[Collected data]
..............................

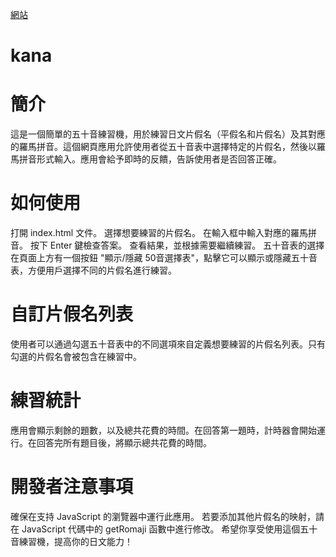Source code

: [網站](https://ianyengithub.github.io/ianyen.github.io/)

# kana
# 簡介
這是一個簡單的五十音練習機，用於練習日文片假名（平假名和片假名）及其對應的羅馬拼音。這個網頁應用允許使用者從五十音表中選擇特定的片假名，然後以羅馬拼音形式輸入。應用會給予即時的反饋，告訴使用者是否回答正確。

# 如何使用
打開 index.html 文件。
選擇想要練習的片假名。
在輸入框中輸入對應的羅馬拼音。
按下 Enter 鍵檢查答案。
查看結果，並根據需要繼續練習。
五十音表的選擇
 在頁面上方有一個按鈕 "顯示/隱藏 50音選擇表"，點擊它可以顯示或隱藏五十音表，方便用戶選擇不同的片假名進行練習。

# 自訂片假名列表
使用者可以通過勾選五十音表中的不同選項來自定義想要練習的片假名列表。只有勾選的片假名會被包含在練習中。

# 練習統計
應用會顯示剩餘的題數，以及總共花費的時間。在回答第一題時，計時器會開始運行。在回答完所有題目後，將顯示總共花費的時間。

# 開發者注意事項
確保在支持 JavaScript 的瀏覽器中運行此應用。
若要添加其他片假名的映射，請在 JavaScript 代碼中的 getRomaji 函數中進行修改。
希望你享受使用這個五十音練習機，提高你的日文能力！


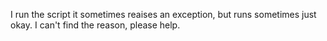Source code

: I run the script it sometimes reaises an exception, but runs sometimes just okay. I can't find the reason, please help.
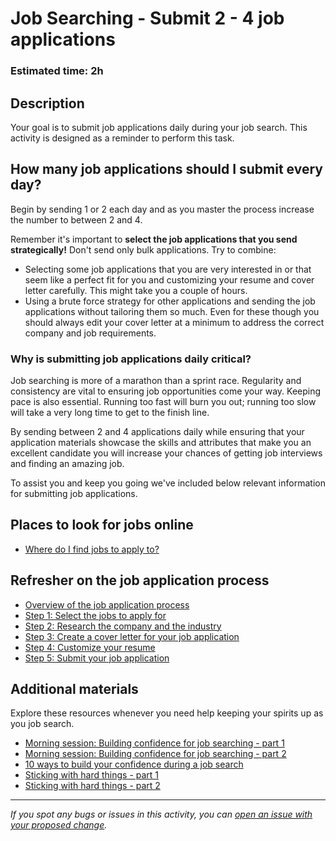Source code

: # Job Searching - Submit 2 - 4 job applications

### **Estimated time**: 2h

## Description

Your goal is to submit job applications daily during your job search. This activity is designed as a reminder to perform this task.

## How many job applications should I submit every day?

Begin by sending 1 or 2 each day and as you master the process increase the number to between 2 and 4.

Remember it's important to **select the job applications that you send strategically!** Don't send only bulk applications. Try to combine:

- Selecting some job applications that you are very interested in or that seem like a perfect fit for you and customizing your resume and cover letter carefully. This might take you a couple of hours.
- Using a brute force strategy for other applications and sending the job applications without tailoring them so much. Even for these though you should always edit your cover letter at a minimum to address the correct company and job requirements.

### Why is submitting job applications daily critical?

Job searching is more of a marathon than a sprint race. Regularity and consistency are vital to ensuring job opportunities come your way. Keeping pace is also essential. Running too fast will burn you out; running too slow will take a very long time to get to the finish line.

By sending between 2 and 4 applications daily while ensuring that your application materials showcase the skills and attributes that make you an excellent candidate you will increase your chances of getting job interviews and finding an amazing job.

To assist you and keep you going we've included below relevant information for submitting job applications.

## Places to look for jobs online

- [Where do I find jobs to apply to?](https://github.com/matovu-farid/curriculum-professional-skills/blob/main/job-search/where-do-I-find-jobs-to-apply-to.md)

## Refresher on the job application process

- [Overview of the job application process](https://github.com/matovu-farid/curriculum-professional-skills/blob/main/job-search/JSR-overview-of-the-job-application-process.md)
- [Step 1: Select the jobs to apply for](https://github.com/matovu-farid/curriculum-professional-skills/blob/main/job-search/JSR-step-1-find-a-job-to-apply-for.md)
- [Step 2: Research the company and the industry](https://github.com/matovu-farid/curriculum-professional-skills/blob/main/job-search/JSR-research-a-company-before-applying-for-a-job.md)
- [Step 3: Create a cover letter for your job application](https://github.com/matovu-farid/curriculum-professional-skills/blob/main/job-search/JSR-step-3-create-a-cover-letter.md)
- [Step 4: Customize your resume](https://github.com/matovu-farid/curriculum-professional-skills/blob/main/job-search/JSR-step-4-customize-your-resume.md)
- [Step 5: Submit your job application](https://github.com/matovu-farid/curriculum-professional-skills/blob/main/job-search/JSR-step-5-submit-your-job-application.md)

## Additional materials

Explore these resources whenever you need help keeping your spirits up as you job search.

- [Morning session: Building confidence for job searching - part 1](https://github.com/matovu-farid/curriculum-professional-skills/blob/main/job-search/morning%20session-building-confidence-for-job-searching-part1.md)
- [Morning session: Building confidence for job searching - part 2](https://github.com/matovu-farid/curriculum-professional-skills/blob/main/job-search/morning-session-building-confidence-for-job-searching-part2.md)
- [10 ways to build your confidence during a job search](https://interestingengineering.com/10-ways-to-build-your-confidence-during-a-job-search)
- [Sticking with hard things - part 1](https://github.com/matovu-farid/curriculum-professional-skills/blob/main/soft-skills/morning-session-sticking-with-hard-things-part1.md)
- [Sticking with hard things - part 2](https://github.com/matovu-farid/curriculum-professional-skills/blob/main/soft-skills/morning-session-sticking-with-hard-things-part2.md)

---

_If you spot any bugs or issues in this activity, you can [open an issue with your proposed change](https://github.com/microverseinc/curriculum-transversal-skills/blob/main/git-github/articles/open_issue.md)._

..............................

* [Work instructions]: Before handing back the copy, remove the pictures; otherwise print the data exactly.

* [Response]:
Source code

: [網站](https://ianyengithub.github.io/ianyen.github.io/)

# kana
# 簡介
這是一個簡單的五十音練習機，用於練習日文片假名（平假名和片假名）及其對應的羅馬拼音。這個網頁應用允許使用者從五十音表中選擇特定的片假名，然後以羅馬拼音形式輸入。應用會給予即時的反饋，告訴使用者是否回答正確。

# 如何使用
打開 index.html 文件。
選擇想要練習的片假名。
在輸入框中輸入對應的羅馬拼音。
按下 Enter 鍵檢查答案。
查看結果，並根據需要繼續練習。
五十音表的選擇
 在頁面上方有一個按鈕 "顯示/隱藏 50音選擇表"，點擊它可以顯示或隱藏五十音表，方便用戶選擇不同的片假名進行練習。

# 自訂片假名列表
使用者可以通過勾選五十音表中的不同選項來自定義想要練習的片假名列表。只有勾選的片假名會被包含在練習中。

# 練習統計
應用會顯示剩餘的題數，以及總共花費的時間。在回答第一題時，計時器會開始運行。在回答完所有題目後，將顯示總共花費的時間。

# 開發者注意事項
確保在支持 JavaScript 的瀏覽器中運行此應用。
若要添加其他片假名的映射，請在 JavaScript 代碼中的 getRomaji 函數中進行修改。
希望你享受使用這個五十音練習機，提高你的日文能力！


Source code

: I run the script it sometimes reaises an exception, but runs sometimes just okay. I can't find the reason, please help.
Source code

: # Job Searching - Submit 2 - 4 job applications

### **Estimated time**: 2h

## Description

Your goal is to submit job applications daily during your job search. This activity is designed as a reminder to perform this task.

## How many job applications should I submit every day?

Begin by sending 1 or 2 each day and as you master the process increase the number to between 2 and 4.

Remember it's important to **select the job applications that you send strategically!** Don't send only bulk applications. Try to combine:

- Selecting some job applications that you are very interested in or that seem like a perfect fit for you and customizing your resume and cover letter carefully. This might take you a couple of hours.
- Using a brute force strategy for other applications and sending the job applications without tailoring them so much. Even for these though you should always edit your cover letter at a minimum to address the correct company and job requirements.

### Why is submitting job applications daily critical?

Job searching is more of a marathon than a sprint race. Regularity and consistency are vital to ensuring job opportunities come your way. Keeping pace is also essential. Running too fast will burn you out; running too slow will take a very long time to get to the finish line.

By sending between 2 and 4 applications daily while ensuring that your application materials showcase the skills and attributes that make you an excellent candidate you will increase your chances of getting job interviews and finding an amazing job.

To assist you and keep you going we've included below relevant information for submitting job applications.

## Places to look for jobs online

- [Where do I find jobs to apply to?](https://github.com/matovu-farid/curriculum-professional-skills/blob/main/job-search/where-do-I-find-jobs-to-apply-to.md)

## Refresher on the job application process

- [Overview of the job application process](https://github.com/matovu-farid/curriculum-professional-skills/blob/main/job-search/JSR-overview-of-the-job-application-process.md)
- [Step 1: Select the jobs to apply for](https://github.com/matovu-farid/curriculum-professional-skills/blob/main/job-search/JSR-step-1-find-a-job-to-apply-for.md)
- [Step 2: Research the company and the industry](https://github.com/matovu-farid/curriculum-professional-skills/blob/main/job-search/JSR-research-a-company-before-applying-for-a-job.md)
- [Step 3: Create a cover letter for your job application](https://github.com/matovu-farid/curriculum-professional-skills/blob/main/job-search/JSR-step-3-create-a-cover-letter.md)
- [Step 4: Customize your resume](https://github.com/matovu-farid/curriculum-professional-skills/blob/main/job-search/JSR-step-4-customize-your-resume.md)
- [Step 5: Submit your job application](https://github.com/matovu-farid/curriculum-professional-skills/blob/main/job-search/JSR-step-5-submit-your-job-application.md)

## Additional materials

Explore these resources whenever you need help keeping your spirits up as you job search.

- [Morning session: Building confidence for job searching - part 1](https://github.com/matovu-farid/curriculum-professional-skills/blob/main/job-search/morning%20session-building-confidence-for-job-searching-part1.md)
- [Morning session: Building confidence for job searching - part 2](https://github.com/matovu-farid/curriculum-professional-skills/blob/main/job-search/morning-session-building-confidence-for-job-searching-part2.md)
- [10 ways to build your confidence during a job search](https://interestingengineering.com/10-ways-to-build-your-confidence-during-a-job-search)
- [Sticking with hard things - part 1](https://github.com/matovu-farid/curriculum-professional-skills/blob/main/soft-skills/morning-session-sticking-with-hard-things-part1.md)
- [Sticking with hard things - part 2](https://github.com/matovu-farid/curriculum-professional-skills/blob/main/soft-skills/morning-session-sticking-with-hard-things-part2.md)

---

_If you spot any bugs or issues in this activity, you can [open an issue with your proposed change](https://github.com/microverseinc/curriculum-transversal-skills/blob/main/git-github/articles/open_issue.md)._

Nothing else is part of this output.